▶ Assignment: From the records below, copy out each line that has the word "опций".
BEGIN The data
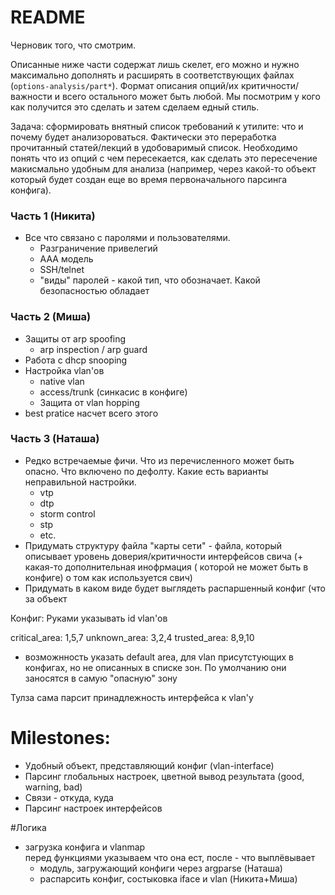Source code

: # README #

Черновик того, что смотрим.

Описанные ниже части содержат лишь скелет, его можно и нужно максимально дополнять и расширять в соответствующих файлах (`options-analysis/part*`).
Формат описания опций/их критичности/важности и всего остального может быть любой. Мы посмотрим у кого как получится это сделать и затем сделаем едный стиль.

Задача: сформировать внятный список требований к утилите: что и почему будет анализороваться. Фактически это переработка прочитанный статей/лекций в удобоваримый список. Необходимо понять что из опций с чем пересекается, как сделать это пересечение макисмально удобным для анализа (например, через какой-то объект который будет создан еще во время первоначального парсинга конфига).   


### Часть 1 (Никита)

- Все что связано с паролями и пользователями.
	- Разграничение привелегий
	- AAA модель
	- SSH/telnet
	- "виды" паролей - какой тип, что обозначает. Какой безопасностью обладает

### Часть 2 (Миша)

- Защиты от arp spoofing
	- arp inspection / arp guard
- Работа с dhcp snooping
- Настройка vlan'ов
	- native vlan
	- access/trunk (синкасис в конфиге)  
	- Защита от vlan hopping
- best pratice насчет всего этого

### Часть 3 (Наташа)

- Редко встречаемые фичи. Что из перечисленного может быть опасно. Что включено по дефолту. Какие есть варианты неправильной настройки.
	- vtp 
	- dtp 
	- storm control
	- stp
	- etc.
- Придумать структуру файла "карты сети" - файла, который описывает уровень доверия/критичности интерфейсов свича (+ какая-то дополнительная инофрмация ( которой не может быть в конфиге) о том как используется свич)
- Придумать в каком виде будет выглядеть распаршенный конфиг (что за объект


Конфиг: 
Руками указывать id vlan'ов 

critical_area: 1,5,7
unknown_area: 3,2,4
trusted_area: 8,9,10

* возможнность указать default area, для vlan присутстующих в конфигах, но не описанных в списке зон. По умолчанию они заносятся в самую "опасную" зону  

Тулза сама парсит принадлежность интерфейса к vlan'у

# Milestones:
* Удобный объект, представляющий конфиг (vlan-interface)  
* Парсинг глобальных настроек, цветной вывод результата (good, warning, bad)  
* Cвязи - откуда, куда  
* Парсинг настроек интерфейсов  

#Логика
* загрузка конфига и vlanmap  
перед функциями указываем что она ест, после - что выплёвывает  
	- модуль, загружающий конфиги через argparse (Наташа)  
	- распарсить конфиг, состыковка iface и vlan (Никита+Миша)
END The data
▶ Task result:
Формат описания опций/их критичности/важности и всего остального может быть любой. Мы посмотрим у кого как получится это сделать и затем сделаем едный стиль.
Задача: сформировать внятный список требований к утилите: что и почему будет анализороваться. Фактически это переработка прочитанный статей/лекций в удобоваримый список. Необходимо понять что из опций с чем пересекается, как сделать это пересечение макисмально удобным для анализа (например, через какой-то объект который будет создан еще во время первоначального парсинга конфига).   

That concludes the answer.